Goal of the exercise: Scan the records for "file". Report each line that includes it.

Dataset entries:

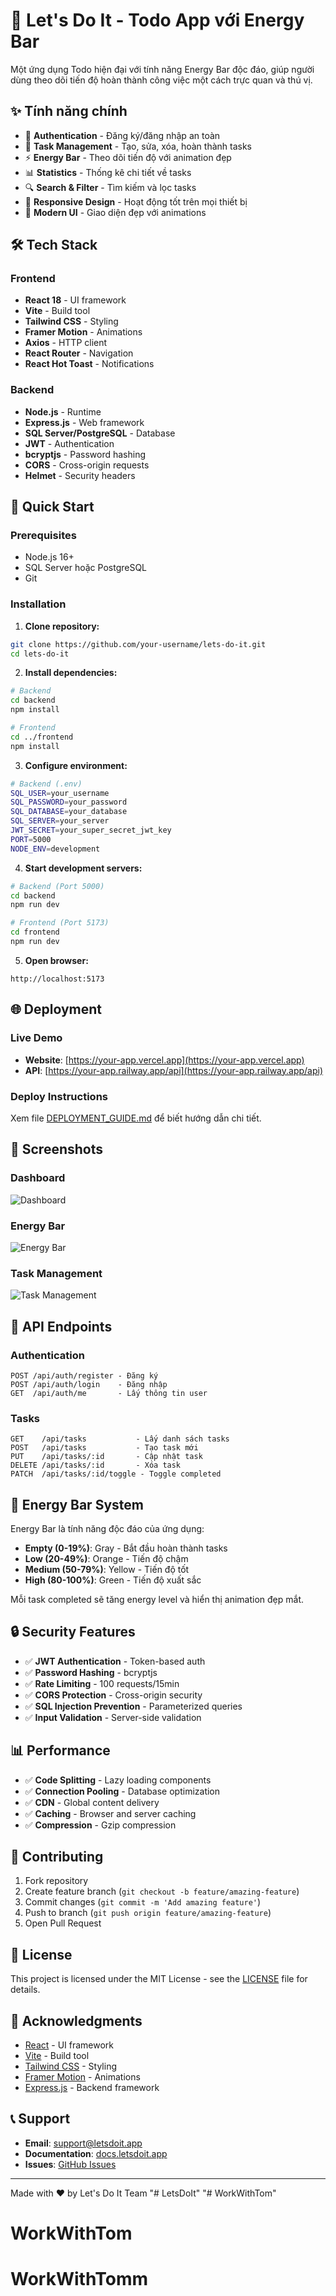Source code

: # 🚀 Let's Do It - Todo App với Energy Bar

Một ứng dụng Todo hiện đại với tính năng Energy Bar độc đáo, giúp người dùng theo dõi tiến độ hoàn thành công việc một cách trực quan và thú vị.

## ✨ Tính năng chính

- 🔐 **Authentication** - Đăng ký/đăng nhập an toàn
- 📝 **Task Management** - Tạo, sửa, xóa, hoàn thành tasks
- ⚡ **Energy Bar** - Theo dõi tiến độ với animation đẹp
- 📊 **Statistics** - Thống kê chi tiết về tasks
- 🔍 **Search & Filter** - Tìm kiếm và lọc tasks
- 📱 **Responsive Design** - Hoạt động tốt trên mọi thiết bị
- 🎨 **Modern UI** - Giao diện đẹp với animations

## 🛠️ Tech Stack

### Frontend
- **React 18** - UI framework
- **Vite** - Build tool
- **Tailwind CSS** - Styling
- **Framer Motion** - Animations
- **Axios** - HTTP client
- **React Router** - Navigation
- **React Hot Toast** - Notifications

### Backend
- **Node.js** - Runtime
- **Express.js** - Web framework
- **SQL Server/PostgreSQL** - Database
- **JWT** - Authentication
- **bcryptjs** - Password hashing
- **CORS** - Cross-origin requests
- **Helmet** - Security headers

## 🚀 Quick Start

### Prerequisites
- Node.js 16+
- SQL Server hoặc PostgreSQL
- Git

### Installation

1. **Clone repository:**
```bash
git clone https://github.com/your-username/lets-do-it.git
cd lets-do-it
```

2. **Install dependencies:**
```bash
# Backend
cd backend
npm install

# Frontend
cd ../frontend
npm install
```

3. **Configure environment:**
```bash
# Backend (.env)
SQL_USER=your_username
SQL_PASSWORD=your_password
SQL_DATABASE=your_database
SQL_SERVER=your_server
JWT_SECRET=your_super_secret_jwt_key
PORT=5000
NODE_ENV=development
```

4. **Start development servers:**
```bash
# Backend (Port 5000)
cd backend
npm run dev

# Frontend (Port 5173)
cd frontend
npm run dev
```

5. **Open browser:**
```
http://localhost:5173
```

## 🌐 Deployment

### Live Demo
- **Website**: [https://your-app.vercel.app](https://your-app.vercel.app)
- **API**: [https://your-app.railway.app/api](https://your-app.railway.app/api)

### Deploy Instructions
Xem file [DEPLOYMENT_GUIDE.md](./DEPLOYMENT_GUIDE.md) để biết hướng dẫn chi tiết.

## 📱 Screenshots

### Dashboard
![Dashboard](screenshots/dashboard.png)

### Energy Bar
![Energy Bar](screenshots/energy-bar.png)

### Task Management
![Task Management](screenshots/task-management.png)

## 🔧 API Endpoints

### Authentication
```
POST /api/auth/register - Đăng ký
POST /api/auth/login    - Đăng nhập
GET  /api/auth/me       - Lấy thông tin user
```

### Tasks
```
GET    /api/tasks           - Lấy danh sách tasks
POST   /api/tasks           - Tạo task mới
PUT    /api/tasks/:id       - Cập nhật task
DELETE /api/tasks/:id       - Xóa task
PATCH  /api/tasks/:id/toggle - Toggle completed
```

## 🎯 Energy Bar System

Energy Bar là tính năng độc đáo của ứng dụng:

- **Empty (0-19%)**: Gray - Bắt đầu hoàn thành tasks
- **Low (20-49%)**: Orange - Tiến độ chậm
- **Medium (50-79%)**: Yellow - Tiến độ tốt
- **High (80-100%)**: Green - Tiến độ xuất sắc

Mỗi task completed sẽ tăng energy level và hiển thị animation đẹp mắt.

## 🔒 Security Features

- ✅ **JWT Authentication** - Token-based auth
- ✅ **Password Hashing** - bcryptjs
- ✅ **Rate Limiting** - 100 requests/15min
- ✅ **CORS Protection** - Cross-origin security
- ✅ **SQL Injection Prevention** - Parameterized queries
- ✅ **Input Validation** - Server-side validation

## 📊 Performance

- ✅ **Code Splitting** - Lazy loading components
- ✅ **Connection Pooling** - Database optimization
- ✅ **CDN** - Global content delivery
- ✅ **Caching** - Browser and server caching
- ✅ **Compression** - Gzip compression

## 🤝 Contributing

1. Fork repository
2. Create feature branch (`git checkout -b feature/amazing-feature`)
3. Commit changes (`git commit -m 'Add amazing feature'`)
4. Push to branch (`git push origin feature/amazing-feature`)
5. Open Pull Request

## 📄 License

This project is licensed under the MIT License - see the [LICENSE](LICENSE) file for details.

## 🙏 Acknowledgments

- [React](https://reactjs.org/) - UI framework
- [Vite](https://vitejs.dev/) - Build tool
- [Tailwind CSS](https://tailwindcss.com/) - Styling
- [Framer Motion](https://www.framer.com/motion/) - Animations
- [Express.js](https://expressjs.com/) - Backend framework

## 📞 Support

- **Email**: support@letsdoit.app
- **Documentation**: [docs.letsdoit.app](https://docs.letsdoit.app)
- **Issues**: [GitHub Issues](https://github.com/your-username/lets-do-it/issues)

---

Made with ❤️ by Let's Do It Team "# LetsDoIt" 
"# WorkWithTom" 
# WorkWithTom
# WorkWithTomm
==
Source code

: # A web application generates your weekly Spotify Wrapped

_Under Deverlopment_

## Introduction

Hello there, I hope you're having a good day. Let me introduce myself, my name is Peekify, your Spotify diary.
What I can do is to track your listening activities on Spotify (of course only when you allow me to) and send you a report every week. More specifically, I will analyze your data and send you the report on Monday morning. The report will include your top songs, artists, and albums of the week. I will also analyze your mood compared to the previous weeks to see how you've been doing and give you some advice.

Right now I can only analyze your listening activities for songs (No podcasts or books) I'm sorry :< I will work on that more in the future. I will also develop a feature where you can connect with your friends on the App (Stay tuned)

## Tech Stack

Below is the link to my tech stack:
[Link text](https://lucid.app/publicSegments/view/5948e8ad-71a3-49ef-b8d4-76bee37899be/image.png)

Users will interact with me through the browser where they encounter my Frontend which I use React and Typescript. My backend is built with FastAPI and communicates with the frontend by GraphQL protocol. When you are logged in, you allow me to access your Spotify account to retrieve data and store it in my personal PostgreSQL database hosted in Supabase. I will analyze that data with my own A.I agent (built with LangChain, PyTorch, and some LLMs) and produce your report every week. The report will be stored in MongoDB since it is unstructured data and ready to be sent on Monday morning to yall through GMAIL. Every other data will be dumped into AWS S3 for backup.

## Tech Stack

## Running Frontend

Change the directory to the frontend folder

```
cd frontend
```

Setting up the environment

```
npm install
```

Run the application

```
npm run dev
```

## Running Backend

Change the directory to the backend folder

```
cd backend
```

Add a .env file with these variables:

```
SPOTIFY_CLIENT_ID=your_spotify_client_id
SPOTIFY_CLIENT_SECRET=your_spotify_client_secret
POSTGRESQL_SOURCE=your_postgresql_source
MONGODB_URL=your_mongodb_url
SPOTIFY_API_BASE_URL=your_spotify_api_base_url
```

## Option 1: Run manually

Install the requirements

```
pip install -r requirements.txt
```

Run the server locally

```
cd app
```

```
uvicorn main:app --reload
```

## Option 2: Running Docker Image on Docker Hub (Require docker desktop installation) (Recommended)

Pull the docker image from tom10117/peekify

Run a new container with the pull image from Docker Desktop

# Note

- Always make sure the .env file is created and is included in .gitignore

Result of this task:
Xem file [DEPLOYMENT_GUIDE.md](./DEPLOYMENT_GUIDE.md) để biết hướng dẫn chi tiết.
This project is licensed under the MIT License - see the [LICENSE](LICENSE) file for details.
Add a .env file with these variables:
- Always make sure the .env file is created and is included in .gitignore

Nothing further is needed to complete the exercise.